指定管理者制度 (2004.09.27)



 まず、前回のコラムの補足である。
 大体のことはおわかりかと思うが、合併特例法により、合併時の市町村職員の身分は保障されている。
 以下、法の抜粋である。

(職員の身分取扱い)
第9条 合併関係市町村は、その協議により、市町村の合併の際現にその職に在る合併関係市町村の一般職の職員が引き続き合併市町村の職員としての身分を保有するように措置しなければならない。

   ◆   ◆   ◆

 「指定管理者制度」という言葉をご存じだろうか。
 地方自治法の改正により、昨年9月からスタートした制度である。
 これは、これまでは保育所や公民館、公園、病院といった公共施設について、 その運営については、自治体が直営で行うか、自治体が出資する法人、あるいは公共的団 体(農協、自治会など)に自治体が委託することになっていたが、委託先について民間業者も含めることとしたものである。
 自治体が民間分野に参入している事業となると、ほとんどが採算よりも住民サービスに視点を置いている(こういえば聞こえはいいが)ため、赤字経営のものが多い。
 財政的に余裕がある時代なら特に問題はなかったが、今やこういった放漫経営的な部分については、「単なる予算の無駄使い。見直せ」ということになる。
 従来の制度においては、会社組織と違い、経営状態が直接組織の存続に関わらないため、予算の垂れ流しになってしまった点で、大いに問題はあったと言えよう。
 納税者から見れば、外部委託推進すべしである。

 先週のコラムの続きのような感じになるが、山梨県が公社形式で運営していたレジャー施設にこの制度を適用し、公社職員45人は公社解体により退職になったとの記事が掲載されていた。  元公社職員は、常勤から登録制となり、年金や健康保険は全額自己負担になったと のことで、タイムリーな記事に我ながら驚いた。
 山梨県の担当者は、「赤字経営施設のスリム化なので、一定の離職者はやむを得ない。就職支援は手厚く行っている」とコメントしていたが、いやはや、明日は我が身である。

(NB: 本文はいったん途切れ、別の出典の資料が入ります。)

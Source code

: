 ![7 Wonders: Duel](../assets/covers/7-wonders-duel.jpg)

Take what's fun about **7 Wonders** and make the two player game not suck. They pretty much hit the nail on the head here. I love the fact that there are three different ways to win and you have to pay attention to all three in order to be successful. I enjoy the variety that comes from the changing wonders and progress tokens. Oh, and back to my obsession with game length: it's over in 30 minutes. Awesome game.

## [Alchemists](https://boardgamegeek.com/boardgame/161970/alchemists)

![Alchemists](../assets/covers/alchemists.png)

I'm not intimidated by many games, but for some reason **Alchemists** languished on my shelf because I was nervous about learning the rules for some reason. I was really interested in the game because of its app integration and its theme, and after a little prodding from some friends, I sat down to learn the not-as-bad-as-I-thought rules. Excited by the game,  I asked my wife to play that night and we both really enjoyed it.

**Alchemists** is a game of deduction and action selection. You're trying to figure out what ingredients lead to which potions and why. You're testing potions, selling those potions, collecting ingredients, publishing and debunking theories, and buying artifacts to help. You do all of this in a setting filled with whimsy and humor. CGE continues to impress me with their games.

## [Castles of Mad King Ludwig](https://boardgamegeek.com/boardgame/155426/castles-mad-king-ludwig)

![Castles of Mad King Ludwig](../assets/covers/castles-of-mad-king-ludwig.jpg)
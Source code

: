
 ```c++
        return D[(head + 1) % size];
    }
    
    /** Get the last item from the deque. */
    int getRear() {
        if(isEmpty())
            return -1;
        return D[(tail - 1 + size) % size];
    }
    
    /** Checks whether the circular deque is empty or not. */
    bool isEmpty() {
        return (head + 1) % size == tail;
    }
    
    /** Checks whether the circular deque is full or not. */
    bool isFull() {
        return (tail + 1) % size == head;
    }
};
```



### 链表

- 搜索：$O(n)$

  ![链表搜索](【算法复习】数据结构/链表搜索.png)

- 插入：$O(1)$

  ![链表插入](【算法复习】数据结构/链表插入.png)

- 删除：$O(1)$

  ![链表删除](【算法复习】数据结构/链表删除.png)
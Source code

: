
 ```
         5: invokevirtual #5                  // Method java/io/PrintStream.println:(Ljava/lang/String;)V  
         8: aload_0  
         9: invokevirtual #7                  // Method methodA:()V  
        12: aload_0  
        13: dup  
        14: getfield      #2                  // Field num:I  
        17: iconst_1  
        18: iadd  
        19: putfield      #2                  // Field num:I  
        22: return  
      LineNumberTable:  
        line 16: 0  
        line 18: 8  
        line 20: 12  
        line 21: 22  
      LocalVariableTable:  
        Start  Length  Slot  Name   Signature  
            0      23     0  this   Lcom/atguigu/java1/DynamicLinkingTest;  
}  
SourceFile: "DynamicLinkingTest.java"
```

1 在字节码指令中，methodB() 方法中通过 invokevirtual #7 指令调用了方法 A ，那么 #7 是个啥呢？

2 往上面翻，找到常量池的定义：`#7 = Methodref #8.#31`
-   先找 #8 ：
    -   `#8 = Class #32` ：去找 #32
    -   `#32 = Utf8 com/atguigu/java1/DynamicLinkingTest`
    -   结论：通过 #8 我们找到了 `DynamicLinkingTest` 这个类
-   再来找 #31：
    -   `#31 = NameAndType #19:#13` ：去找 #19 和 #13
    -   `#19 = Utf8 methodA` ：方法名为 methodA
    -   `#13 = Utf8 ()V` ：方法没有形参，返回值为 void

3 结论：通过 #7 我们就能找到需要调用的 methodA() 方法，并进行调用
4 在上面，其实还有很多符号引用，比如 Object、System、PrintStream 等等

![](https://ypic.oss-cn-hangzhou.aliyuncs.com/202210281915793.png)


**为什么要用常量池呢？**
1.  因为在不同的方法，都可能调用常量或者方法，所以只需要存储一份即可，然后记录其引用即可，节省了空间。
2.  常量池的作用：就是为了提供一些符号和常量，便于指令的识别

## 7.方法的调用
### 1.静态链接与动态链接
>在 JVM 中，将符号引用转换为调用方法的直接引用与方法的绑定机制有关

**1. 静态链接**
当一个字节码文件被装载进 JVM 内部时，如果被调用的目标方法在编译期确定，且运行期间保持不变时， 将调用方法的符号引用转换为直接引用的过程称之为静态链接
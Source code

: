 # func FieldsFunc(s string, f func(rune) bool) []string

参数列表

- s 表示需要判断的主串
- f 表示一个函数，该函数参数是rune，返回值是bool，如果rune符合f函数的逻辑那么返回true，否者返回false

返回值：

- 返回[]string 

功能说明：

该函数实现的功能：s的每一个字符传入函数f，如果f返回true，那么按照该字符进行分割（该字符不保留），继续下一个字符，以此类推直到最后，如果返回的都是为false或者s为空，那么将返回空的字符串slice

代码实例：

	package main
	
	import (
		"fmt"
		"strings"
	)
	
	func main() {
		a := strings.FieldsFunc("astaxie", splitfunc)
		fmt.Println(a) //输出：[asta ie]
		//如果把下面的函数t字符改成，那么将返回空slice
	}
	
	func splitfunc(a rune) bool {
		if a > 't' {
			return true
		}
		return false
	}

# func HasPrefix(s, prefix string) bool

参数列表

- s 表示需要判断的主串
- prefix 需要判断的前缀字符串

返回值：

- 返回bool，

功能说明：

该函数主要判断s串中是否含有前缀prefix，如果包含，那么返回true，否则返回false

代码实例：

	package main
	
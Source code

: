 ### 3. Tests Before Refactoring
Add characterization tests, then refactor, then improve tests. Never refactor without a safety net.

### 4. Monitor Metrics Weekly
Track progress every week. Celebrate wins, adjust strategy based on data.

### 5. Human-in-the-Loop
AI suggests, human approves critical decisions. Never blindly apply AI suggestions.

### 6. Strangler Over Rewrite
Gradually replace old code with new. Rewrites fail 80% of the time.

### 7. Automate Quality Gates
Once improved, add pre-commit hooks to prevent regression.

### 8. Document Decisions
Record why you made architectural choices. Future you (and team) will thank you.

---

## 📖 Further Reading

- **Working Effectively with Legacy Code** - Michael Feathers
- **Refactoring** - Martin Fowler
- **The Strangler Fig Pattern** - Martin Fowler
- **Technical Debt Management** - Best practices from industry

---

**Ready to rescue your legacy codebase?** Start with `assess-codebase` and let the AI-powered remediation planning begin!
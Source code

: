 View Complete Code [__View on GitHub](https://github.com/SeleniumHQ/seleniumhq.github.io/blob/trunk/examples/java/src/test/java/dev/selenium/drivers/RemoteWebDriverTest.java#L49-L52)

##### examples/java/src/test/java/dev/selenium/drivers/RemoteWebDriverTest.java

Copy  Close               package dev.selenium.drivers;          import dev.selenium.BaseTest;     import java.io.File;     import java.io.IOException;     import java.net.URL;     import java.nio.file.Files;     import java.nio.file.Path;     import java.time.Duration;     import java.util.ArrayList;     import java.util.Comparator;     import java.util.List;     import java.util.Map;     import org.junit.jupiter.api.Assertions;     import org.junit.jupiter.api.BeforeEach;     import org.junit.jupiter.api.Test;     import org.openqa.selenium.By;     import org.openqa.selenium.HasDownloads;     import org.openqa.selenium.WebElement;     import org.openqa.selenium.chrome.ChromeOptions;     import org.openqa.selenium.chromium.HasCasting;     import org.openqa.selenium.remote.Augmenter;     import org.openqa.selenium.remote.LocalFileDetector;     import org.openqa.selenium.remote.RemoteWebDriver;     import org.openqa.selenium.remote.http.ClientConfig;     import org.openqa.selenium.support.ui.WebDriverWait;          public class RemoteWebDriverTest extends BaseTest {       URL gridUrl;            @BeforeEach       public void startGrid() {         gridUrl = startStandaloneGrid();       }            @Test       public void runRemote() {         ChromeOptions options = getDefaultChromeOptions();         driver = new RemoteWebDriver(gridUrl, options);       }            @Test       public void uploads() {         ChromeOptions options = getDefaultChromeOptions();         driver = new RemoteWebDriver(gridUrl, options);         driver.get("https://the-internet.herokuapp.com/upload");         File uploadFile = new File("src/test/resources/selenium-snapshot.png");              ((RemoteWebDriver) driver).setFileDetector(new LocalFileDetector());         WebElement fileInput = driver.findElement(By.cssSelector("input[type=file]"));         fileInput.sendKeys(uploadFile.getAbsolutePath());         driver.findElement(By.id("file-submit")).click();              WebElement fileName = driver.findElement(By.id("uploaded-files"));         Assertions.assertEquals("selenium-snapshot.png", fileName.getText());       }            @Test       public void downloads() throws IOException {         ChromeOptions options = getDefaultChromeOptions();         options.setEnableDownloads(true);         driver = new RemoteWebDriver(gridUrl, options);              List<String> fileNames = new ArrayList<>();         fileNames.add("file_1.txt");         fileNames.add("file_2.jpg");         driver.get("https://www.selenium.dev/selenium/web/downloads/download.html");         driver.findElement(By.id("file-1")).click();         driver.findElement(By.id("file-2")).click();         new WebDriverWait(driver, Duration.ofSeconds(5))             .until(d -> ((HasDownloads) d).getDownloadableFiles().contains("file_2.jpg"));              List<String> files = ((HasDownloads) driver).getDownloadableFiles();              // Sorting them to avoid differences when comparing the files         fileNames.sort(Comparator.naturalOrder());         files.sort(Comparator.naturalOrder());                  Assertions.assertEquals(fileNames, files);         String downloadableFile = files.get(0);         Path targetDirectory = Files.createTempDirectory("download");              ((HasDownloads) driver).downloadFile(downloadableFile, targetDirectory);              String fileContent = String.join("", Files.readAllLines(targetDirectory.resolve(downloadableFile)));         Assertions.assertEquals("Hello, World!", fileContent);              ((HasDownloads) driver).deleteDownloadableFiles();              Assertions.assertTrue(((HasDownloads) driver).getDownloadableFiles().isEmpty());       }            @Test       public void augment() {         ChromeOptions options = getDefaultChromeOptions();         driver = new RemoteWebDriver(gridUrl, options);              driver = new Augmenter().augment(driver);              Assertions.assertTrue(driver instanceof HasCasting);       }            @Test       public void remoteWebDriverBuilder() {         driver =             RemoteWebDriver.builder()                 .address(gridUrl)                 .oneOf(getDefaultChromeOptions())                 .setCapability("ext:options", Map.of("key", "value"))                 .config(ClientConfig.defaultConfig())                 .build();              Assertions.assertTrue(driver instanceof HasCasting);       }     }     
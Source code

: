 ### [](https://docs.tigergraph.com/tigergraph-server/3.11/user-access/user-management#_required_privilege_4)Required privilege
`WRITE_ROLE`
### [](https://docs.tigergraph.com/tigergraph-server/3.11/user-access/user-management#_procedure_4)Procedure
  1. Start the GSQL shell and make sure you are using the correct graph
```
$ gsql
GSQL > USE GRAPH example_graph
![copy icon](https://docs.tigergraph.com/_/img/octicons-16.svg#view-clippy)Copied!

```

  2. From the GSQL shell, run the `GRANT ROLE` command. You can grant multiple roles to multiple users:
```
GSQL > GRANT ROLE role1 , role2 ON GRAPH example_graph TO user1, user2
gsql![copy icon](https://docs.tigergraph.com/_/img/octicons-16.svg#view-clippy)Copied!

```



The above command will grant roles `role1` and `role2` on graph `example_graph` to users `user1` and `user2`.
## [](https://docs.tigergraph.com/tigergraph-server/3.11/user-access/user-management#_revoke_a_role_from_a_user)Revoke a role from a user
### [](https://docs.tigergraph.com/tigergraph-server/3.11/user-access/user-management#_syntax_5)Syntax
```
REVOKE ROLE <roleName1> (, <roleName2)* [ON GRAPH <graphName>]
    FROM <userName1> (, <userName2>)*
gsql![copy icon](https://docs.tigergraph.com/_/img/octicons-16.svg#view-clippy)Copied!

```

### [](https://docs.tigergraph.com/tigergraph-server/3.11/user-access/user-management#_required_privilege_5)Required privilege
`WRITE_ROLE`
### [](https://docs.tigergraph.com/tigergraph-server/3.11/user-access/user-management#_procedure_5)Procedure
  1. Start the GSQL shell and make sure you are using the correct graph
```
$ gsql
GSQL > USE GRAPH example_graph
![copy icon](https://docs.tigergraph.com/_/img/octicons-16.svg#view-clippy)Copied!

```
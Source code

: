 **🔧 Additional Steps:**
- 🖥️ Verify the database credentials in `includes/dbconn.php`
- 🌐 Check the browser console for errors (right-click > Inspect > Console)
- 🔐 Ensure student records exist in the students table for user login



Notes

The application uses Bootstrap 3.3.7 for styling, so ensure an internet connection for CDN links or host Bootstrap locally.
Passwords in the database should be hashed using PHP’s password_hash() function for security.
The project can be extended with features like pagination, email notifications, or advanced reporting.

 自治体の業務の民間委託については、今までは検討段階で片づけられていた感があるが、昨今の財政事情により、状況は一変している。この制度の活用を含め、自治体業務全体において、NPOを含む民間への業務委託は、今後ますます加速するであろう。  
 ただ、自治体にとっては、ジレンマもある。  ここ数年、予算は激減しているので、職員一人あたりの業務量は確実に減少している。しかし、 実際のところ、職員はすぐには減らない。
 今すぐに民間委託を進めると、「一方でさほど忙しくない職員の人件費を支出し、さらに一方で委託費の支出」と、何をやっているのかわからなくなってしまう。
 外部委託と平行して、団塊の世代の退職に合わせ、採用数を調整していくなど 、中期的な人員計画を策定することが不可欠であろう。
 しかし、先行きが不透明な市町村合併の状況や、道州制への動きが活発化する中、各自治体の長にとっては、こちらも頭の痛い問題である。